You can buy the full Africa energy outlook, but I suggest you check out the key takeaways first.
Wind Outlook
+ Offshore wind to become a $1 trillion industry – IEA
The Offshore Wind Outlook 2019 is an excerpt from the IEA’s World Energy Outlook 2019.
The IEA finds that global offshore wind capacity may increase 15-fold and attract around $1 trillion of cumulative investment by 2040. This is driven by falling costs, supportive government policies and some remarkable technological progress, such as larger turbines and floating foundations. That’s just the start – the IEA report finds that offshore wind technology has the potential to grow far more strongly with stepped-up support from policy makers (IEA).
“Today, offshore wind capacity in the European Union stands at almost 20 gigawatts. Under current policy settings, that is set to rise to nearly 130 gigawatts by 2040.”

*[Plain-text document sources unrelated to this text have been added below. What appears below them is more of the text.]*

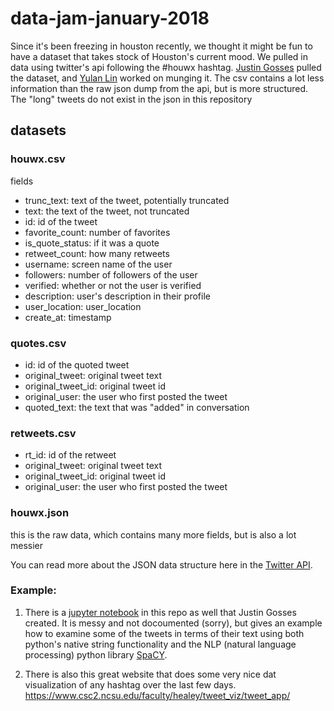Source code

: # data-jam-january-2018

Since it's been freezing in houston recently, we thought it might be fun to have a dataset that takes stock of Houston's current mood. We pulled in data using twitter's api following the #houwx hashtag. [Justin Gosses](https://twitter.com/JustinGosses) pulled the dataset, and [Yulan Lin](https://twitter.com/y3l2n) worked on munging it. The csv contains a lot less information than the raw json dump from the api, but is more structured. The "long" tweets do not exist in the json in this repository 
## datasets

### houwx.csv
fields

- trunc_text: text of the tweet, potentially truncated
- text: the text of the tweet, not truncated
- id: id of the tweet
- favorite_count: number of favorites
- is_quote_status: if it was a quote
- retweet_count: how many retweets
- username: screen name of the user
- followers: number of followers of the user
- verified: whether or not the user is verified
- description: user's description in their profile
- user_location: user_location
- create_at: timestamp

### quotes.csv
- id: id of the quoted tweet
- original_tweet: original tweet text
- original_tweet_id: original tweet id
- original_user: the user who first posted the tweet
- quoted_text: the text that was "added" in conversation

### retweets.csv
- rt_id: id of the retweet
- original_tweet: original tweet text
- original_tweet_id: original tweet id
- original_user: the user who first posted the tweet

### houwx.json
this is the raw data, which contains many more fields, but is also a lot messier

You can read more about the JSON data structure here in the [Twitter API](https://developer.twitter.com/en/docs/tweets/data-dictionary/overview/intro-to-tweet-json).

### Example:
1. There is a <a href="SpaCY exploration.ipynb">jupyter notebook</a> in this repo as well that Justin Gosses created. It is messy and not docoumented (sorry), but gives an example how to examine some of the tweets in terms of their text using both python's native string functionality and the NLP (natural language processing) python library <a href="https://spacy.io/">SpaCY</a>.

2. There is also this great website that does some very nice dat visualization of any hashtag over the last few days. https://www.csc2.ncsu.edu/faculty/healey/tweet_viz/tweet_app/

“China is also set to play a major role in offshore wind’s long-term growth, driven by efforts to reduce air pollution.”
“By around 2025, China is likely to have the largest offshore wind fleet of any country, overtaking the United Kingdom. China’s offshore wind capacity is set to rise from 4 gigawatts today to 110 gigawatts by 2040. Policies designed to meet global sustainable energy goals could push that even higher to above 170 gigawatts.”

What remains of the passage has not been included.